In the mining community of Hill of Beath Jack’s parents once lived in the shadow of something known locally as the White Elephant – an imposing, austere tavern based on the gospel of the ‘Gothenburg system’. An idea imported from Sweden, these alternative public houses retained five per cent of their profits and used the rest for what would now be referred to as community projects. Liquor, entertainment or even comfortable seats were not encouraged.

The influence of the temperance movement also spread to trade unions and areas of heavy industry, where the demon drink was often though to corrupt the cause of the working man. In the First World War there were worries the drunkenness of munitions workers was hampering productivity.

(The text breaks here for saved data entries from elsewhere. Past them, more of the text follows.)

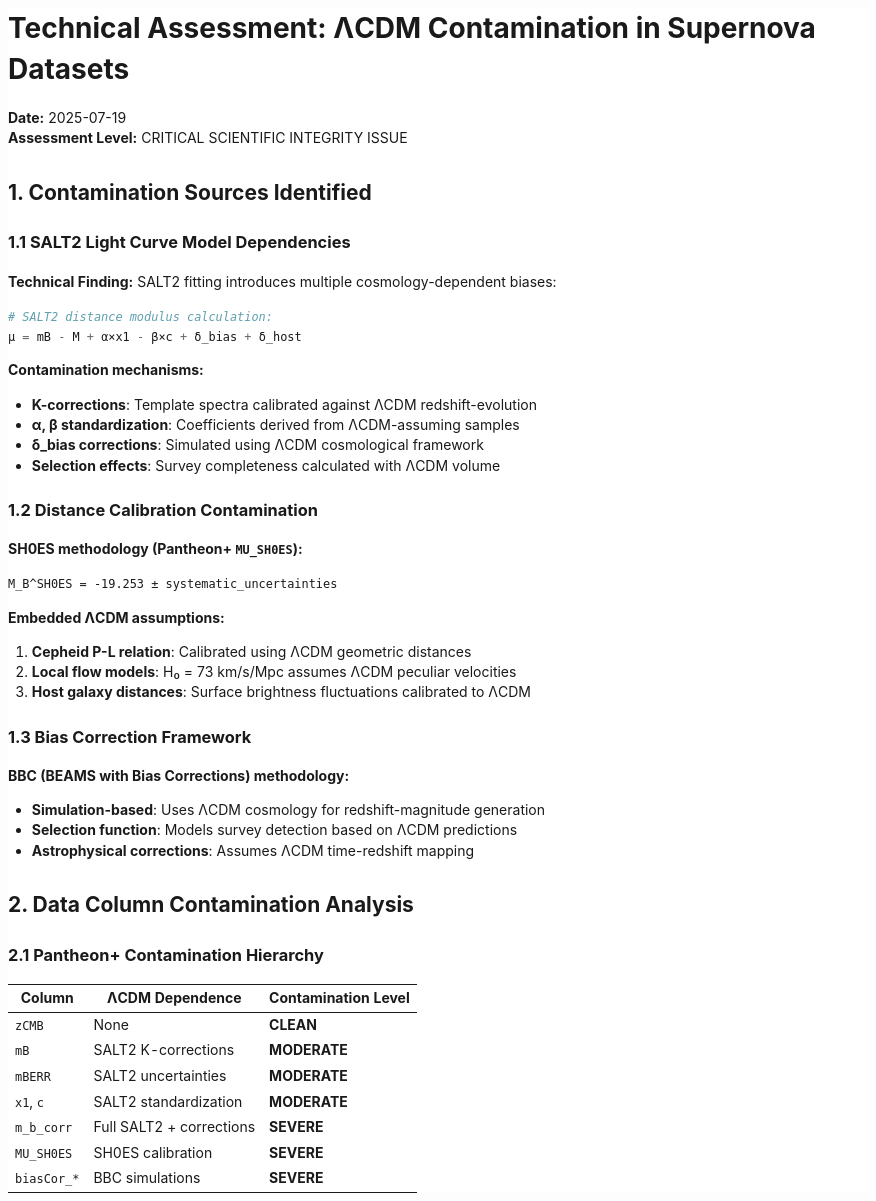 # Technical Assessment: ΛCDM Contamination in Supernova Datasets

**Date:** 2025-07-19  
**Assessment Level:** CRITICAL SCIENTIFIC INTEGRITY ISSUE

## 1. Contamination Sources Identified

### 1.1 SALT2 Light Curve Model Dependencies

**Technical Finding:** SALT2 fitting introduces multiple cosmology-dependent biases:

```python
# SALT2 distance modulus calculation:
μ = mB - M + α×x1 - β×c + δ_bias + δ_host
```

**Contamination mechanisms:**
- **K-corrections**: Template spectra calibrated against ΛCDM redshift-evolution
- **α, β standardization**: Coefficients derived from ΛCDM-assuming samples  
- **δ_bias corrections**: Simulated using ΛCDM cosmological framework
- **Selection effects**: Survey completeness calculated with ΛCDM volume

### 1.2 Distance Calibration Contamination

**SH0ES methodology (Pantheon+ `MU_SH0ES`):**
```
M_B^SH0ES = -19.253 ± systematic_uncertainties
```

**Embedded ΛCDM assumptions:**
1. **Cepheid P-L relation**: Calibrated using ΛCDM geometric distances
2. **Local flow models**: H₀ = 73 km/s/Mpc assumes ΛCDM peculiar velocities
3. **Host galaxy distances**: Surface brightness fluctuations calibrated to ΛCDM

### 1.3 Bias Correction Framework

**BBC (BEAMS with Bias Corrections) methodology:**
- **Simulation-based**: Uses ΛCDM cosmology for redshift-magnitude generation
- **Selection function**: Models survey detection based on ΛCDM predictions
- **Astrophysical corrections**: Assumes ΛCDM time-redshift mapping

## 2. Data Column Contamination Analysis

### 2.1 Pantheon+ Contamination Hierarchy

| Column | ΛCDM Dependence | Contamination Level |
|--------|-----------------|-------------------|
| `zCMB` | None | **CLEAN** |
| `mB` | SALT2 K-corrections | **MODERATE** |
| `mBERR` | SALT2 uncertainties | **MODERATE** |
| `x1`, `c` | SALT2 standardization | **MODERATE** |
| `m_b_corr` | Full SALT2 + corrections | **SEVERE** |
| `MU_SH0ES` | SH0ES calibration | **SEVERE** |
| `biasCor_*` | BBC simulations | **SEVERE** |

In 1913 the abstinence campaigners, known mockingly as “pussyfoots”, achieved their greatest triumph. The Temperance (Scotland) Act allowed each district to hold a majority-wins poll on banning the sale of alcohol. Much to their disappointment, only 40 districts voted to go “dry” (leaving more than 500 “wet” areas).

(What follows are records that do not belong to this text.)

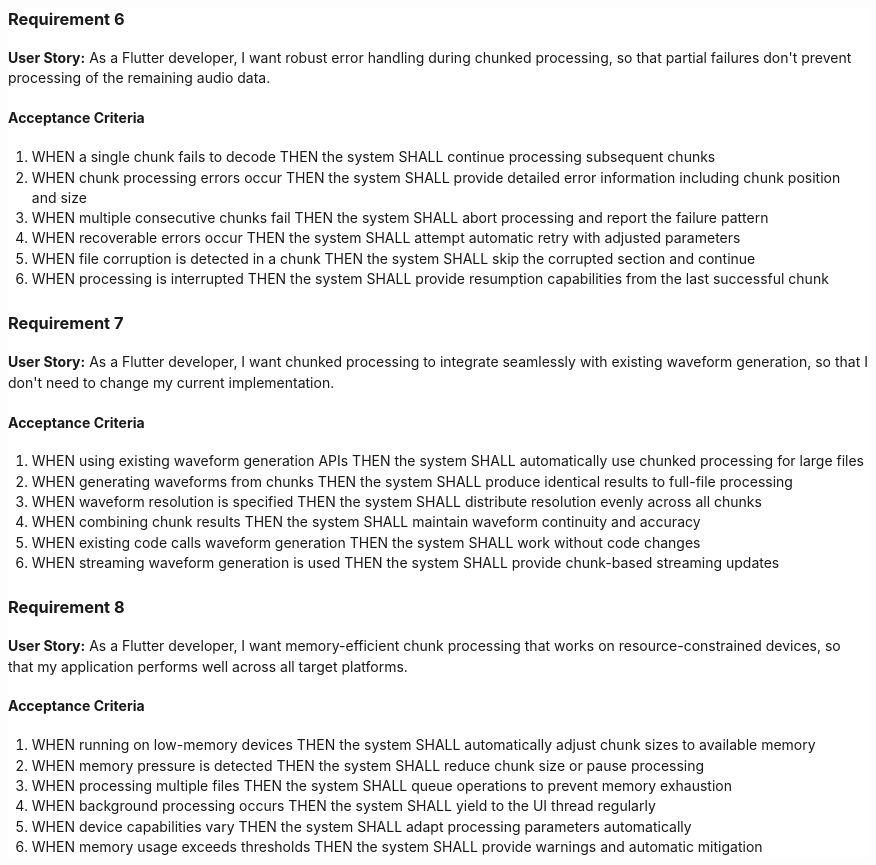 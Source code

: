 ### Requirement 6

**User Story:** As a Flutter developer, I want robust error handling during chunked processing, so that partial failures don't prevent processing of the remaining audio data.

#### Acceptance Criteria

1. WHEN a single chunk fails to decode THEN the system SHALL continue processing subsequent chunks
2. WHEN chunk processing errors occur THEN the system SHALL provide detailed error information including chunk position and size
3. WHEN multiple consecutive chunks fail THEN the system SHALL abort processing and report the failure pattern
4. WHEN recoverable errors occur THEN the system SHALL attempt automatic retry with adjusted parameters
5. WHEN file corruption is detected in a chunk THEN the system SHALL skip the corrupted section and continue
6. WHEN processing is interrupted THEN the system SHALL provide resumption capabilities from the last successful chunk

### Requirement 7

**User Story:** As a Flutter developer, I want chunked processing to integrate seamlessly with existing waveform generation, so that I don't need to change my current implementation.

#### Acceptance Criteria

1. WHEN using existing waveform generation APIs THEN the system SHALL automatically use chunked processing for large files
2. WHEN generating waveforms from chunks THEN the system SHALL produce identical results to full-file processing
3. WHEN waveform resolution is specified THEN the system SHALL distribute resolution evenly across all chunks
4. WHEN combining chunk results THEN the system SHALL maintain waveform continuity and accuracy
5. WHEN existing code calls waveform generation THEN the system SHALL work without code changes
6. WHEN streaming waveform generation is used THEN the system SHALL provide chunk-based streaming updates

### Requirement 8

**User Story:** As a Flutter developer, I want memory-efficient chunk processing that works on resource-constrained devices, so that my application performs well across all target platforms.

#### Acceptance Criteria

1. WHEN running on low-memory devices THEN the system SHALL automatically adjust chunk sizes to available memory
2. WHEN memory pressure is detected THEN the system SHALL reduce chunk size or pause processing
3. WHEN processing multiple files THEN the system SHALL queue operations to prevent memory exhaustion
4. WHEN background processing occurs THEN the system SHALL yield to the UI thread regularly
5. WHEN device capabilities vary THEN the system SHALL adapt processing parameters automatically
6. WHEN memory usage exceeds thresholds THEN the system SHALL provide warnings and automatic mitigation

Pub-free areas included the well-to-do suburbs of Glasgow, such as Langside, Kelvinside, Pollokshields and Cathcart, and small industrial towns like Kilsyth, Kirkintilloch and Airdrie. Stromness in the Orkneys was dry from 1920 to 1947, only repealing the ban because the islanders felt they were scaring off rowdy sailors and their cash from the town.

In 1922 Winston Churchill, then a Liberal MP for Dundee, even lost his seat in parliament to prohibitionist candidate Ernest “Neddy” Scrymgeour, who made his name denouncing the city’s predominately female workers, who were thought to be doing a bit too much cavorting and carousing when not hard at work in the jute factories.

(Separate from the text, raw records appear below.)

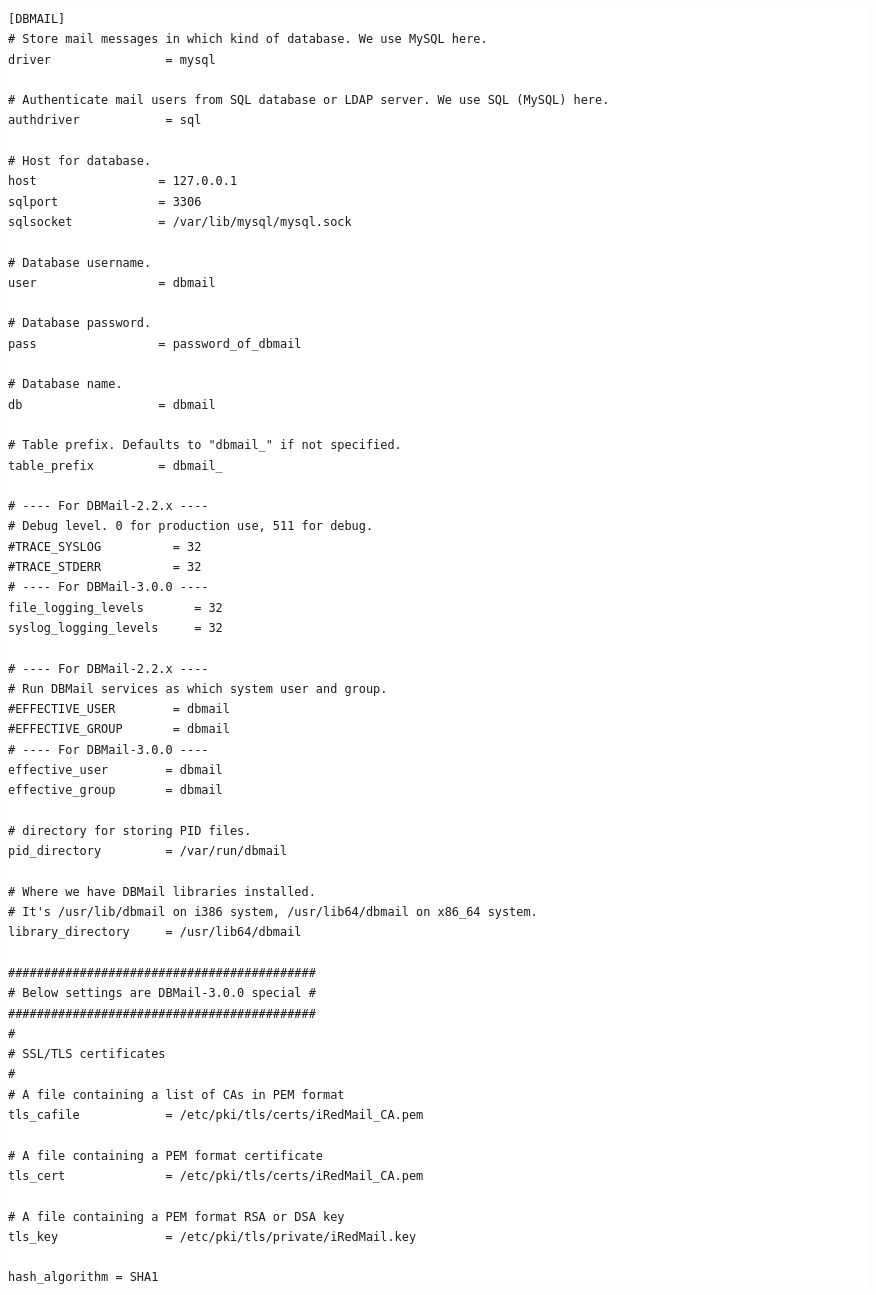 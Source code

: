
```
[DBMAIL]
# Store mail messages in which kind of database. We use MySQL here.
driver                = mysql

# Authenticate mail users from SQL database or LDAP server. We use SQL (MySQL) here.
authdriver            = sql

# Host for database.
host                 = 127.0.0.1
sqlport              = 3306
sqlsocket            = /var/lib/mysql/mysql.sock

# Database username.
user                 = dbmail

# Database password.
pass                 = password_of_dbmail

# Database name.
db                   = dbmail

# Table prefix. Defaults to "dbmail_" if not specified.
table_prefix         = dbmail_

# ---- For DBMail-2.2.x ----
# Debug level. 0 for production use, 511 for debug.
#TRACE_SYSLOG          = 32
#TRACE_STDERR          = 32
# ---- For DBMail-3.0.0 ----
file_logging_levels       = 32
syslog_logging_levels     = 32

# ---- For DBMail-2.2.x ----
# Run DBMail services as which system user and group.
#EFFECTIVE_USER        = dbmail
#EFFECTIVE_GROUP       = dbmail
# ---- For DBMail-3.0.0 ----
effective_user        = dbmail
effective_group       = dbmail

# directory for storing PID files.
pid_directory         = /var/run/dbmail

# Where we have DBMail libraries installed.
# It's /usr/lib/dbmail on i386 system, /usr/lib64/dbmail on x86_64 system.
library_directory     = /usr/lib64/dbmail

###########################################
# Below settings are DBMail-3.0.0 special #
###########################################
#
# SSL/TLS certificates
#
# A file containing a list of CAs in PEM format
tls_cafile            = /etc/pki/tls/certs/iRedMail_CA.pem

# A file containing a PEM format certificate
tls_cert              = /etc/pki/tls/certs/iRedMail_CA.pem

# A file containing a PEM format RSA or DSA key
tls_key               = /etc/pki/tls/private/iRedMail.key

hash_algorithm = SHA1
```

Puritanical attitudes to alcohol did not survive the depression and Second World War. Jack remembers how quaint licensing restrictions, which meant only hotels served alcohol on a Sunday, seemed by the 1960s. “Where I was in North Queensferry, you could only drink on a Sunday if you were a bone fida traveller,” he recalls. “You had to show you had come three miles and were in search of refreshment, so buses would put on special trips.”

The 1976 Licensing Act saw longer drinking hours and the beginning of off-licenses. “The general feeling was Scotland was moving smoothly toward a European way of life, in which people would sit outside, in the rain, drinking orange juice and coffee and little glasses of wine with their children,” laughs Jack. “Relaxed licensing was seen to be social progress – we were leaving Victorian attitudes behind.” 

You know the rest. Happy hours, alcopops - police called to A&E wards. General mayhem. Thirty years on, continental sophistication seems an impossible dream as Scots continue to binge on 50 million litres of alcohol a year. Misuse of booze is thought to cost our economy £2.25bn annually, and rates of liver disease are among the fastest-growing in the world.

Government ministers and medical experts have been forced to pick up the mantle of Presbyterian do-gooders in the hope Scotland might moderate its excessive habits. Dr Peter Rice, a consultant specialising in alcohol addiction,  believes moral outrage could be the country’s most powerful weapon.

“The temperance movement called it the evils of drink,” he says. “Today we call it the seriously harmful effects of abuse. The mood is the same, with the public and the medical profession pushing society toward more control on liberal drink laws.”

Jack suggests a return to 19th century social attitudes is not altogether unlikely. “It’s scientifically rather than spiritually driven nowadays, but history moves back and forwards, and it wouldn’t completely surprise me if something like the Band of Hope could happen again,” he suggests.

Could the Calvinist spirit prevail once more? It is a resilient strain in the national psyche. Even the (hiccupping) narrator of Whisky Galore! is compelled to moralise, pointing out at the end of the film that “…they all lived unhappily ever after… Oh, except for Sergeant Odd and Miss Peggy, for they were not whisky drinkers. And if that isn’t a moral story, what is?”